There were several distinguishing features about Opal which made it an interesting case to study. First was the impressive rate of deepening which occurred with Opal, at rates up to 3 mb/hr during the 12 hours prior to reaching maximum intensity. Hennings (1997) attributed part of this rapid intensification to a convective burst phenomena at the hurricane core. Hennings also stated that only around 5% of all hurricanes achieve this rate of deepening, and Opal was the only one known to have occurred during the month of October.
Another unique feature of Opal was the highly asymmetric structure (from Henning) within the wind field for such an intense storm. This asymmetry was attributed by Hennings (1997) to an MCC in the vortex center, and to synoptic scale flow interaction as southerly winds intensified with a front approaching the Gulf of Mexico by Powell and Houston(1996). The largest pressure gradient within the storm was very near the core, within 28 km of the center the pressure was 958 mb, with 917 mb observed in the eye. The eyewall was highly contracted at maximum intensity, with a radius of only 18 km (Mayfield 1995). Generally, Opal was not a significantly destructive hurricane owing to high winds, with only limited damage over a fairly small area well east of the storm center at landfall.
Opal generated high waves on top of an impressive storm surge, which was responsible for a majority of the recorded storm damage (Mayfield, 1995). A joint university survey on the Impact of Hurricane Opal on the Florida/Alabama Coast showed Opal as the 9th costliest storm considering only wave and storm surge damage. Fortunately, Opal struck at low tide, which greatly lessoned the potential impacts from storm surge.
Finally, Opal was a prolific generator of tornadoes. Hurricane Opal produced 22 documented tornadoes, which was over twice the mean number for a landfalling hurricane in the U.S. (the mean is 10 from Novlan, 1974). Tropical cyclone (TC) mini-supercells generated about 40% of the observed tornadoes with Opal, the remainder were attributed to spin-ups within the eyewall region of the storm (core tornadoes). Shear profiles were favorable for supercells and instability was above average for a landfalling hurricane (concentrated in the lower troposphere). Additional information on the severe weather aspects are given on the Severe Storms page.

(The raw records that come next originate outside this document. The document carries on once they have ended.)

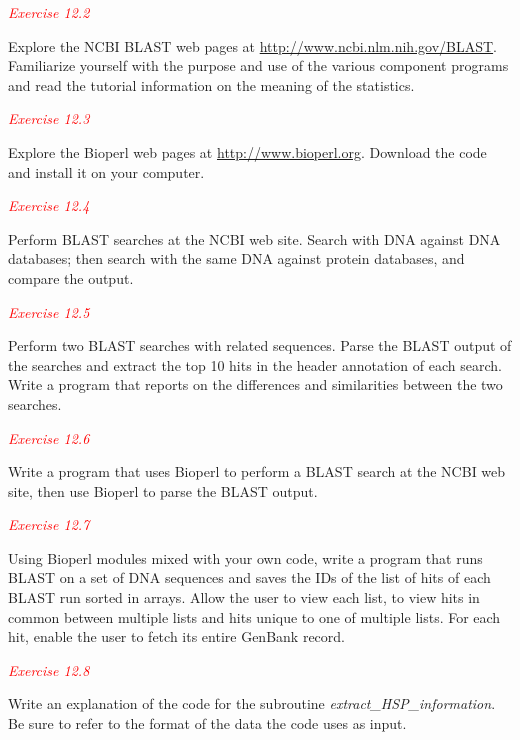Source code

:\textcolor{red}{\textit{Exercise 12.2}}
\begin{adjustwidth}{1cm}{}
  Explore the NCBI BLAST web pages at \href{http://www.ncbi.nlm.nih.gov/BLAST}{http://www.ncbi.nlm.nih.gov/BLAST}. Familiarize yourself with the purpose and use of the various component programs and read the tutorial information on the meaning of the statistics. 
\end{adjustwidth}

\textcolor{red}{\textit{Exercise 12.3}}
\begin{adjustwidth}{1cm}{}
  Explore the Bioperl web pages at \href{http://www.bioperl.org}{http://www.bioperl.org}. Download the code and install it on your computer. 
\end{adjustwidth}

\textcolor{red}{\textit{Exercise 12.4}}
\begin{adjustwidth}{1cm}{}
Perform BLAST searches at the NCBI web site. Search with DNA against DNA databases; then search with the same DNA against protein databases, and compare the output.
\end{adjustwidth}

\textcolor{red}{\textit{Exercise 12.5}}
\begin{adjustwidth}{1cm}{}
Perform two BLAST searches with related sequences. Parse the BLAST output of the searches and extract the top 10 hits in the header annotation of each search. Write a program that reports on the differences and similarities between the two searches.
\end{adjustwidth}

\textcolor{red}{\textit{Exercise 12.6}}
\begin{adjustwidth}{1cm}{}
Write a program that uses Bioperl to perform a BLAST search at the NCBI web site, then use Bioperl to parse the BLAST output. 
\end{adjustwidth}

\textcolor{red}{\textit{Exercise 12.7}}
\begin{adjustwidth}{1cm}{}
Using Bioperl modules mixed with your own code, write a program that runs BLAST on a set of DNA sequences and saves the IDs of the list of hits of each BLAST run sorted in arrays. Allow the user to view each list, to view hits in common between multiple lists and hits unique to one of multiple lists. For each hit, enable the user to fetch its entire GenBank record. 
\end{adjustwidth}

\textcolor{red}{\textit{Exercise 12.8}}
\begin{adjustwidth}{1cm}{}
Write an explanation of the code for the subroutine \textit{extract\_HSP\_information}. Be sure to refer to the format of the data the code uses as input. 
\end{adjustwidth}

Opal, after reaching maximum intensity during the morning hours of October 4, began to rapidly fill at a rate near 2 mb/hr prior to landfall. The cause of this weakening was likely due to an increasingly sheared environment, cooler SST's underlying the eye, and a collapse of the inner eyewall (Mayfield 1995). The forward speed of Opal near landfall of around 20 knots helped reduce the potential flooding impacts, with most rainfall totals in the 5-10 inch range along the coast. In fact, there were no deaths associated with flooding in the United States attributable to Opal. Nine deaths were caused by Opal within the US, with one from a tornado in Florida and the remainder from falling trees. The rapid filling and an apparent mid-level dry intrusion appeared to weaken the convective intensity around the eye. Using radar imagery near the time of landfall, it is apparent that the eye was largely open along the southern periphery, with a definite rainfree zone between the eyewall convection and the outer rainbands to the east. These merged into a region of mainly stratiform type precipitation well north of the circulation center near a synoptic cold front (connecting band).
Hurricane Opal originated from a tropical wave off the west coast of Africa on September 11, 1995. Opal was classified as a tropical depression near Cozumel, Mexico on September 27, 1995. The tropical cyclone then slowly crossed the Yucatan Peninsula, and rapidly strengthened to Category 4 intensity early on October 4 while moving northward toward the Florida Peninsula. Opal then weakened to a moderate Category 3 strength just prior to landfall, which occurred near Navarre Beach, FL at 2200 Z on 04 October, 1995 with a central pressure of 942 mb. Opal was significantly influenced by a synoptic scale trough in the Gulf of Mexico, causing substantial asymmetry in the precipitation and wind fields. This resulted in nearly all convection lying north and east of the hurricane track as the tropical cyclone approached land.